Nicholas Scapillati, executive director of Grizzly Bear Foundation, said Monday that it comes after months-long discussions with the province on how to protect bears, with the goal to give the animals a “better and second chance at life in the wild.”

Scapillati said what’s exciting about the project is that the government is open to working with outside experts and the public.

“So, they’ll be working through Indigenous knowledge and scientific understanding, bringing in the latest techniques and training expertise from leading experts,” he said in an interview.

B.C. government data show conservation officers destroyed 603 black bears and 23 grizzly bears in 2023, while 154 black bears were killed by officers in the first six months of this year.

Scapillati said the group will publish a report with recommendations by next spring, while an independent oversight committee will be set up to review all bear encounters with conservation officers to provide advice to the government.

Environment Minister George Heyman said in a statement that they are looking for new ways to ensure conservation officers “have the trust of the communities they serve,” and the panel will make recommendations to enhance officer training and improve policies.
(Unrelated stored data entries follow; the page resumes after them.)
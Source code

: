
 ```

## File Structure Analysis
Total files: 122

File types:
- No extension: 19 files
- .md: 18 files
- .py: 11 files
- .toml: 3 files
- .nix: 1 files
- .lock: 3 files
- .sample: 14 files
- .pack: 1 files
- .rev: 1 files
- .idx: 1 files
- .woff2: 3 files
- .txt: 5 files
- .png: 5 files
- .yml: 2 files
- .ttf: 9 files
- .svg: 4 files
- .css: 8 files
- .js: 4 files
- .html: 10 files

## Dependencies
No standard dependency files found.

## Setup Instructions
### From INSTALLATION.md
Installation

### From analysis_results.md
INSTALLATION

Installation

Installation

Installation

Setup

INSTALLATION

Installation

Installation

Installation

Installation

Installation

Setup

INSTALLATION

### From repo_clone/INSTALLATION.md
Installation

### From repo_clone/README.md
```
Lesley Fox, with the wildlife protection group The Fur-Bearers, said they’ve been calling for such a committee for decades.

“This move demonstrates the government is listening,” said Fox. “I suspect, because of the impending election, their listening skills are potentially a little sharper than they normally are.”

Fox said the partnership came from “a place of long frustration” as provincial conservation officers kill more than 500 black bears every year on average, and the public is “no longer tolerating this kind of approach.”

“I think that the conservation officer service and the B.C. government are aware they need to change, and certainly the public has been asking for it,” said Fox.

Fox said there’s a lot of optimism about the new partnership, but, as with any government, there will likely be a lot of red tape to get through.

“I think speed is going to be important, whether or not the committee has the ability to make change and make change relatively quickly without having to study an issue to death, ” said Fox.